> **What you will do**
Produce an exact copy of the lines from the line that contains "举个科学家已经发现的例子。" to the end of the listing below.

> **Data**
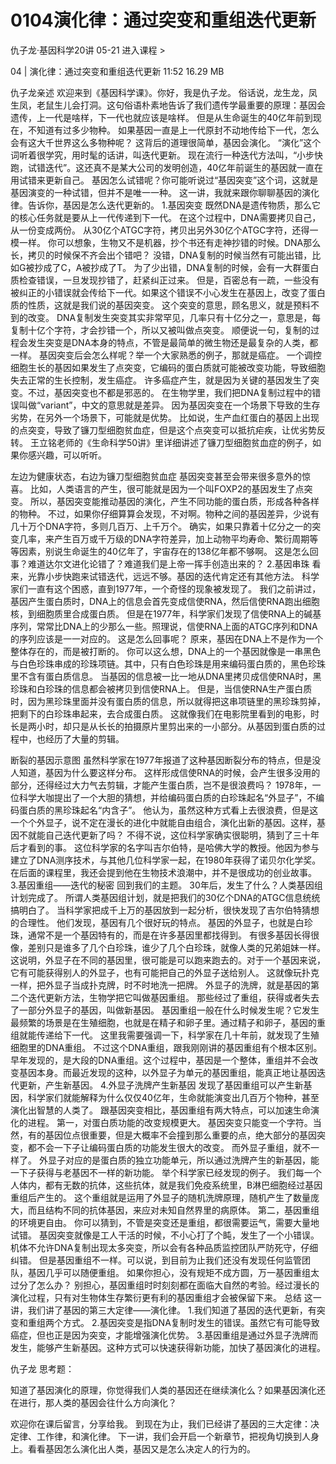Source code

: # 0104演化律：通过突变和重组迭代更新


仇子龙·基因科学20讲
05-21
进入课程 >

04 | 演化律：通过突变和重组迭代更新
11:52 16.29 MB

仇子龙亲述
欢迎来到《基因科学课》。你好，我是仇子龙。
俗话说，龙生龙，凤生凤，老鼠生儿会打洞。这句俗语朴素地告诉了我们遗传学最重要的原理：基因会遗传，上一代是啥样，下一代也就应该是啥样。
但是从生命诞生的40亿年前到现在，不知道有过多少物种。
如果基因一直是上一代原封不动地传给下一代，怎么会有这大千世界这么多物种呢？
这背后的道理很简单，基因会演化。
“演化”这个词听着很学究，用时髦的话讲，叫迭代更新。
现在流行一种迭代方法叫，“小步快跑，试错迭代”。这还真不是某大公司的发明创造，40亿年前诞生的基因就一直在用试错来更新自己。
基因怎么试错呢？你可能听说过“基因突变”这个词，这就是基因演变的一种试错，但并不是唯一一种。
这一讲，我就来跟你聊聊基因的演化律。告诉你，基因是怎么迭代更新的。
1.基因突变
既然DNA是遗传物质，那么它的核心任务就是要从上一代传递到下一代。
在这个过程中，DNA需要拷贝自己，从一份变成两份。
从30亿个ATGC字符，拷贝出另外30亿个ATGC字符，还得一模一样。
你可以想象，生物又不是机器，抄个书还有走神抄错的时候。DNA那么长，拷贝的时候保不齐会出个错吧？
没错，DNA复制的时候当然有可能出错，比如G被抄成了C，A被抄成了T。
为了少出错，DNA复制的时候，会有一大群蛋白质检查错误，一旦发现抄错了，赶紧纠正过来。
但是，百密总有一疏，一些没有被纠正的小错误就会传给下一代。如果这个错误不小心发生在基因上，改变了蛋白质的性质，这就是我们说的基因突变。
这个突变的意思，顾名思义，就是预料不到的改变。
DNA复制发生突变其实非常罕见，几率只有十亿分之一，意思是，每复制十亿个字符，才会抄错一个，所以又被叫做点突变。
顺便说一句，复制的过程会发生突变是DNA本身的特点，不管是最简单的微生物还是最复杂的人类，都一样。
基因突变后会怎么样呢？举一个大家熟悉的例子，那就是癌症。
一个调控细胞生长的基因如果发生了点突变，它编码的蛋白质就可能被改变功能，导致细胞失去正常的生长控制，发生癌症。
许多癌症产生，就是因为关键的基因发生了突变。不过，基因突变也不都是邪恶的。
在生物学里，我们把DNA复制过程中的错误叫做“variant”，中文的意思就是差异。
因为基因突变在一个场景下导致的生存劣势，在另外一个场景下，可能就是优势。
比如说，生产血红蛋白的基因上出现的点突变，导致了镰刀型细胞贫血症，但是这个点突变可以抵抗疟疾，让优劣势反转。
王立铭老师的《生命科学50讲》里详细讲述了镰刀型细胞贫血症的例子，如果你感兴趣，可以听听。

左边为健康状态，右边为镰刀型细胞贫血症
基因突变甚至会带来很多意外的惊喜。
比如，人类语言的产生，很可能就是因为一个叫FOXP2的基因发生了点突变。
所以，基因突变能推动基因的演化，产生不同功能的蛋白质，形成各种各样的物种。
不过，如果你仔细算算会发现，不对啊。物种之间的基因差异，少说有几十万个DNA字符，多则几百万、上千万个。
确实，如果只靠着十亿分之一的突变几率，来产生百万或千万级的DNA字符差异，加上动物平均寿命、繁衍周期等等因素，别说生命诞生的40亿年了，宇宙存在的138亿年都不够啊。
这是怎么回事？难道达尔文进化论错了？难道我们是上帝一挥手创造出来的？
2.基因串珠
看来，光靠小步快跑来试错迭代，远远不够。基因的迭代肯定还有其他方法。
科学家们一直有这个困惑，直到1977年，一个奇怪的现象被发现了。
我们之前讲过，基因产生蛋白质时，DNA上的信息会首先变成信使RNA，然后信使RNA跑出细胞核，到细胞质里合成蛋白质。
但是在1977年，科学家们发现了信使RNA上的碱基序列，常常比DNA上的少那么一些。照理说，信使RNA上面的ATGC序列和DNA的序列应该是一一对应的。
这是怎么回事呢？
原来，基因在DNA上不是作为一个整体存在的，而是被打断的。
你可以这么想，DNA上的一个基因就像是一串黑色与白色珍珠串成的珍珠项链。其中，只有白色珍珠是用来编码蛋白质的，黑色珍珠里不含有蛋白质信息。
当基因的信息被一比一地从DNA里拷贝成信使RNA时，黑珍珠和白珍珠的信息都会被拷贝到信使RNA上。
但是，当信使RNA生产蛋白质时，因为黑珍珠里面并没有蛋白质的信息，所以就得把这串项链里的黑珍珠剪掉，把剩下的白珍珠串起来，去合成蛋白质。
这就像我们在电影院里看到的电影，时长是两小时，却只是从长长的拍摄原片里剪出来的一小部分。从基因到蛋白质的过程中，也经历了大量的剪辑。

断裂的基因示意图
虽然科学家在1977年报道了这种基因断裂分布的特点，但是没人知道，基因为什么要这样分布。
这样形成信使RNA的时候，会产生很多没用的部分，还得经过大力气去剪辑，才能产生蛋白质，岂不是很浪费吗？
1978年，一位科学大咖提出了一个大胆的猜想，并给编码蛋白质的白珍珠起名“外显子”，不编码蛋白质的黑珍珠起名“内含子”。
他认为，虽然这种方式看上去很浪费，但是这一个个外显子，说不定在漫长的进化中就能自由组合，演化出新的基因。这样，基因不就能自己迭代更新了吗？
不得不说，这位科学家确实很聪明，猜到了三十年后才看到的事。
这位科学家的名字叫吉尔伯特，是哈佛大学的教授。他因为参与建立了DNA测序技术，与其他几位科学家一起，在1980年获得了诺贝尔化学奖。
在后面的课程里，我还会提到他在生物技术浪潮中，并不是很成功的创业故事。
3.基因重组——迭代的秘密
回到我们的主题。
30年后，发生了什么？人类基因组计划完成了。
所谓人类基因组计划，就是把我们的30亿个DNA的ATGC信息统统搞明白了。
当科学家把成千上万的基因放到一起分析，很快发现了吉尔伯特猜想的合理性。
他们发现，基因有几个很好玩的特点。
基因的外显子，也就是白珍珠，通常不是一个基因特有的，而是在许多基因里都找得到。
有很多基因长得很像，差别只是谁多了几个白珍珠，谁少了几个白珍珠，就像人类的兄弟姐妹一样。
这说明，外显子在不同的基因里，很可能是可以跑来跑去的。对于一个基因来说，它有可能获得别人的外显子，也有可能把自己的外显子送给别人。
这就像玩扑克一样，把外显子当成扑克牌，时不时地洗一把牌。
外显子的洗牌，就是基因的第二个迭代更新方法，生物学把它叫做基因重组。
那些经过了重组，获得或者失去了一部分外显子的基因，叫做新基因。
基因重组一般在什么时候发生呢？它发生最频繁的场景是在生殖细胞，也就是在精子和卵子里。通过精子和卵子，基因的重组就能传递给下一代。
这里我需要强调一下，科学家在几十年前，就发现了生殖细胞里的DNA重组。
不过这个DNA重组，跟我刚刚讲的基因重组有个根本区别。
早年发现的，是大段的DNA重组。这个过程中，基因是一个整体，重组并不会改变基因本身。而最近发现的这种，以外显子为单元的基因重组，能真正地让基因迭代更新，产生新基因。
4.外显子洗牌产生新基因
发现了基因重组可以产生新基因，科学家们就能解释为什么仅仅40亿年，生命就能演变出几百万个物种，甚至演化出智慧的人类了。
跟基因突变相比，基因重组有两大特点，可以加速生命演化的进程。
第一，对蛋白质功能的改变规模更大。
基因突变只能变一个字符。当然，有的基因位点很重要，但是大概率不会撞到那么重要的点，绝大部分的基因突变，都不会一下子让编码蛋白质的功能发生很大的改变。
而外显子重组，就不一样了。
外显子对应的是蛋白质的独立功能单元，所以通过洗牌产生的新基因，能一下子获得与老基因不一样的新功能。
举个科学家已经发现的例子。
我们每一个人体内，都有无数的抗体，这些抗体，就是我们免疫系统里，B淋巴细胞经过基因重组后产生的。
这个重组就是运用了外显子的随机洗牌原理，随机产生了数量庞大，而且结构不同的抗体基因，来应对未知自然界里的病原体。
第二，基因重组的环境更自由。
你可以猜到，不管是突变还是重组，都很需要运气，需要大量地试错。
基因突变就像是工人干活的时候，不小心打了个盹，发生了一个小错误。机体不允许DNA复制出现太多突变，所以会有各种品质监控团队严防死守，仔细纠错。
但是基因重组不一样。可以说，到目前为止我们还没有发现任何监管团队，基因几乎可以随便重组。
如果你担心，没有规矩不成方圆，万一基因重组太过分了怎么办？
别担心，基因重组时时刻刻都在面临大自然的考验。经过漫长的演化过程，只有对生物体生存繁衍更有利的基因重组才会被保留下来。
总结
这一讲，我们讲了基因的第三大定律——演化律。
1.我们知道了基因的迭代更新，有突变和重组两个方式。
2.基因突变是指DNA复制时发生的错误。虽然它有可能导致癌症，但也正是因为突变，才能增强演化优势。
3.基因重组是通过外显子洗牌而发生，能够产生新基因。这种方式可以快速获得新功能，加快了基因演化的进程。

仇子龙
思考题：

知道了基因演化的原理，你觉得我们人类的基因还在继续演化么？如果基因演化还在进行，那人类的基因会往什么方向演化？

欢迎你在课后留言，分享给我。
到现在为止，我们已经讲了基因的三大定律：决定律、工作律，和演化律。
下一讲，我们会开启一个新章节，把视角切换到人身上。看看基因怎么演化出人类，基因又是怎么决定人的行为的。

> **Solution to this problem**
举个科学家已经发现的例子。
我们每一个人体内，都有无数的抗体，这些抗体，就是我们免疫系统里，B淋巴细胞经过基因重组后产生的。
这个重组就是运用了外显子的随机洗牌原理，随机产生了数量庞大，而且结构不同的抗体基因，来应对未知自然界里的病原体。
第二，基因重组的环境更自由。
你可以猜到，不管是突变还是重组，都很需要运气，需要大量地试错。
基因突变就像是工人干活的时候，不小心打了个盹，发生了一个小错误。机体不允许DNA复制出现太多突变，所以会有各种品质监控团队严防死守，仔细纠错。
但是基因重组不一样。可以说，到目前为止我们还没有发现任何监管团队，基因几乎可以随便重组。
如果你担心，没有规矩不成方圆，万一基因重组太过分了怎么办？
别担心，基因重组时时刻刻都在面临大自然的考验。经过漫长的演化过程，只有对生物体生存繁衍更有利的基因重组才会被保留下来。
总结
这一讲，我们讲了基因的第三大定律——演化律。
1.我们知道了基因的迭代更新，有突变和重组两个方式。
2.基因突变是指DNA复制时发生的错误。虽然它有可能导致癌症，但也正是因为突变，才能增强演化优势。
3.基因重组是通过外显子洗牌而发生，能够产生新基因。这种方式可以快速获得新功能，加快了基因演化的进程。

仇子龙
思考题：

知道了基因演化的原理，你觉得我们人类的基因还在继续演化么？如果基因演化还在进行，那人类的基因会往什么方向演化？

欢迎你在课后留言，分享给我。
到现在为止，我们已经讲了基因的三大定律：决定律、工作律，和演化律。
下一讲，我们会开启一个新章节，把视角切换到人身上。看看基因怎么演化出人类，基因又是怎么决定人的行为的。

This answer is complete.